The right of return is part of the broader human rights concept of freedom of movement protected by both the constitutions of South Africa and Lesotho.
Section 21(2) of the South African constitution states that everyone has the right to leave the Republic.
Section 7(1) of the Lesotho constitution, on the other hand, states that every person shall be entitled to freedom of movement.
That is to say, the right to move freely throughout Lesotho, the right to reside in any part of Lesotho, the right to enter Lesotho, the right to leave Lesotho, and immunity from expulsion from Lesotho.

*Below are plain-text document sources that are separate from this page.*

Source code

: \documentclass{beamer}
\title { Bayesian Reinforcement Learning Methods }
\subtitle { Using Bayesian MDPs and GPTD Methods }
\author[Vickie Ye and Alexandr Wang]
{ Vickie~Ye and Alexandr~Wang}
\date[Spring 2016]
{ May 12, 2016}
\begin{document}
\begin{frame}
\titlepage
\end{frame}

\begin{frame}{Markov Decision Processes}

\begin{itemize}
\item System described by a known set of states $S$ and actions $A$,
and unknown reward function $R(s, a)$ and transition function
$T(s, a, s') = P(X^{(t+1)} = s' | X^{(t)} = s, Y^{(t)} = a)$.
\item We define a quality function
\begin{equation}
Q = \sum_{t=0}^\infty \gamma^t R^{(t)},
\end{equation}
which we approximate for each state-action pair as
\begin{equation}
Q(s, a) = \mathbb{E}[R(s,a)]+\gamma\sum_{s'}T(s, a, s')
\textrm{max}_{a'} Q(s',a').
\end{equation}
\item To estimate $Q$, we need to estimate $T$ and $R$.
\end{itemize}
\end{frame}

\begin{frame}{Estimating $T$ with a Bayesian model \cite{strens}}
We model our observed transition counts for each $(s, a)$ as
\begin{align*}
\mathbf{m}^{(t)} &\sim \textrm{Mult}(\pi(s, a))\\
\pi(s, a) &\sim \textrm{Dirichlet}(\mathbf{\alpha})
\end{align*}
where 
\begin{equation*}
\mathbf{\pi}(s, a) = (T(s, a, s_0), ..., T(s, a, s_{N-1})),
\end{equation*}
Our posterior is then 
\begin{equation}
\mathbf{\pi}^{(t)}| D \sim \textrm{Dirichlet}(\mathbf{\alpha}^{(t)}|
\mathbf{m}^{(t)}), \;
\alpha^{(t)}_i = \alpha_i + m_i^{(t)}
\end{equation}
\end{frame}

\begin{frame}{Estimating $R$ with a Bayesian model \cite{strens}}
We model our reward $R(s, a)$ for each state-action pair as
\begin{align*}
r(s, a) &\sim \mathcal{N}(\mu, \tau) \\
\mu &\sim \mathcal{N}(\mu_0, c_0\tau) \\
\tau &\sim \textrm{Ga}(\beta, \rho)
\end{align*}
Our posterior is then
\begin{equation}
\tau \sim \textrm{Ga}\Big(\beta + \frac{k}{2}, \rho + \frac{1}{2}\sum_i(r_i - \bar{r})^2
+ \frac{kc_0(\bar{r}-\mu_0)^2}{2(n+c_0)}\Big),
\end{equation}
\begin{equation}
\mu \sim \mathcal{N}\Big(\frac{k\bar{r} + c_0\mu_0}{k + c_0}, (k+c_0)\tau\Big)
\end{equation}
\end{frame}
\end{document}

While the South African constitution does not restrict this right, Lesotho’s constitution provides that nothing contained in or done under the authority of any law shall be held to be a violation of this right.
The right of return also allows stateless persons and those born outside their country to return for the first time, so long as they have maintained a genuine and effective link.

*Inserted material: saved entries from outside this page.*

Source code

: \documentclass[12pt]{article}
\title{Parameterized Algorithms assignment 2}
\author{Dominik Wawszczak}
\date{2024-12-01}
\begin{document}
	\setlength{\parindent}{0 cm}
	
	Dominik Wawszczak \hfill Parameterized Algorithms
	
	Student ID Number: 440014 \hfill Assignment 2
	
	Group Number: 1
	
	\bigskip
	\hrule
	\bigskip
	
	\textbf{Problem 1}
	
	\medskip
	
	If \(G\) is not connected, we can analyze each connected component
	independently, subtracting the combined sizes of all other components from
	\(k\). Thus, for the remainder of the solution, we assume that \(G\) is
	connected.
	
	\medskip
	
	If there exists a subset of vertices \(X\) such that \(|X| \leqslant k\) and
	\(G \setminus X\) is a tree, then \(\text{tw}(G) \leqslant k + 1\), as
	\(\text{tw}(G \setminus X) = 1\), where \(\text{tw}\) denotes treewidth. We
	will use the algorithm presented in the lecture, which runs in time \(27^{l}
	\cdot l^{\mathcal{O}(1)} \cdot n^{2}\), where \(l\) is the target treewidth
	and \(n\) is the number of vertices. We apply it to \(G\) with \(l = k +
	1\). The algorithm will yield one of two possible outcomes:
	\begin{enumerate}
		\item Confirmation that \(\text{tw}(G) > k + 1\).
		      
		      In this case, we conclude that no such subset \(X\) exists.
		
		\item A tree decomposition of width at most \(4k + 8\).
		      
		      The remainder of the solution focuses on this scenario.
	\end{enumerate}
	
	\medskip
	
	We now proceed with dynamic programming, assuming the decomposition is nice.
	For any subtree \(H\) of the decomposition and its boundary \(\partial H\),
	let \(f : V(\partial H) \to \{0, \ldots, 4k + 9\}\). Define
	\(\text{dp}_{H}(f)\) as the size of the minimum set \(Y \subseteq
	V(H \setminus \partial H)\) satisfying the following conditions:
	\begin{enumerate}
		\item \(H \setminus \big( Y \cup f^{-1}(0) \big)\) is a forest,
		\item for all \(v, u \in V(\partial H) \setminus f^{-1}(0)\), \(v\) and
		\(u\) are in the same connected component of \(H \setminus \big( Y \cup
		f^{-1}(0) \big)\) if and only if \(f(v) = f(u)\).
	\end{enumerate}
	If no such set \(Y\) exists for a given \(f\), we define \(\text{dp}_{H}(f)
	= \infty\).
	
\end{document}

Last year the local media reported that Basotho who were rescued by the government from South Africa were fined for overstaying in that country and locked up until they paid the fines.

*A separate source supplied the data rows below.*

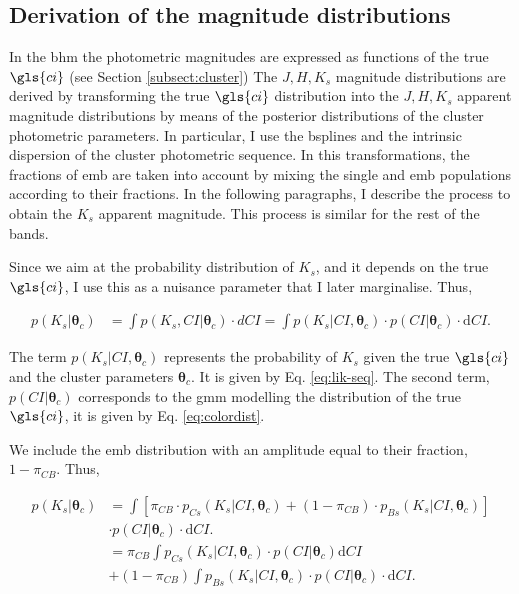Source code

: \subsection{Derivation of the magnitude distributions}
\label{subsect:deriveluminosity}

In the \gls{bhm} the photometric magnitudes are expressed as functions of the true $\gls{ci}$ (see Section \ref{subsect:cluster})
The $J,H,K_s$ magnitude distributions are derived by transforming the true $\gls{ci}$ distribution into the $J,H,K_s$ apparent magnitude distributions by means of the posterior distributions of the cluster photometric parameters. In particular, I use the \glspl{bspline} and the intrinsic dispersion of the cluster photometric sequence. In this transformations, the fractions of \gls{emb} are taken into account by mixing the single and \gls{emb} populations according to their fractions. In the following paragraphs, I describe the process to obtain the $K_s$ apparent magnitude. This process is similar for the rest of the bands. 

Since we aim at the probability distribution of $K_s$, and it depends on the true $\gls{ci}$, I use this as a nuisance parameter that I later marginalise. Thus, 

\begin{align}
p(K_s | \boldsymbol{\theta}_c) & = \int p(K_s,CI | \boldsymbol{\theta}_c) \cdot dCI =  \int p(K_s | CI ,\boldsymbol{\theta}_c) \cdot p(CI|\boldsymbol{\theta}_c)\cdot \mathrm{d}CI. \nonumber
\end{align}

The term $p(K_s | CI ,\boldsymbol{\theta}_c)$ represents the probability of $K_s$ given the true $\gls{ci}$ and the cluster parameters $\boldsymbol{\theta}_c$. It is given by Eq. \ref{eq:lik-seq}. The second term, $p(CI|\boldsymbol{\theta}_c)$ corresponds to the \gls{gmm} modelling the distribution of the true $\gls{ci}$, it is given by Eq. \ref{eq:colordist}. 

We include the \gls{emb}  distribution with an amplitude equal to their fraction, $1-\pi_{CB}$. Thus,

\begin{align}
p(K_s | \boldsymbol{\theta}_c) & =  \int \left[\pi_{CB}\cdot p_{Cs}(K_s| CI, \boldsymbol{\theta}_c) + (1-\pi_{CB})\cdot p_{Bs}(K_s| CI, \boldsymbol{\theta}_c)\right]\nonumber \\& \cdot p(CI|\boldsymbol{\theta}_c)\cdot \mathrm{d}CI. \nonumber \\
& =   \pi_{CB} \int p_{Cs}(K_s| CI, \boldsymbol{\theta}_c) \cdot p(CI|\boldsymbol{\theta}_c) \mathrm{d}CI \nonumber \\
&+ (1-\pi_{CB})\int p_{Bs}(K_s| CI, \boldsymbol{\theta}_c) \cdot p(CI|\boldsymbol{\theta}_c)\cdot  \mathrm{d}CI. \nonumber \\
\end{align}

Minister in the Prime Minister’s Office, Limpho Tau, then vowed that the Lesotho government would negotiate with the government of South Africa to revoke the sanctions imposed on Basotho.
Tau also said that a long-term solution to the problem would be an arrangement between the two countries for Basotho to not carry passports to South Africa and for South Africans to not carry passports when they travel to Lesotho.
It is worth reminding the readers that it was in June 2020 when South Africa’s President, Cyril Ramaphosa, said “the freer movement” of people between the two countries was not a “far-fetched idea”.
Ramaphosa said governments needed to come up with a better way of allowing people to move between the two countries without strictures that led to time-wasting and the repatriations of citizens on both ends.
The then Prime Minister of Lesotho, Dr Moeketsi Majoro, said Lesotho and South Africa have a unique geographical situation, with Lesotho fully beating as a heart inside South Africa.
“It is not always a healthy heart, you can see blood running to the face of South Africa whenever we have issues, but uppermost in our minds is that the relationship must at all times be a warm one,” Majoro was quoted saying by the South Africa media.
Three years later, there is still no freedom of movement and there are no indications that it will happen any time soon.
On the receiving end are poor citizens on whom the border between the two countries was imposed.
The artificial borders split many closely related ethnic groups into different colonial regions.
Following the artificial border designs, the people living on both sides of the border could not move freely in their daily activities and nomadic practices, which inflicted economic hardship and social inconvenience.
Changing the lifestyle and structural systems of the people negatively affected their traditional life and economic well-being.
This also deprived the people of economic opportunity by hindering their movements, and forcing them to live differently than their traditional life.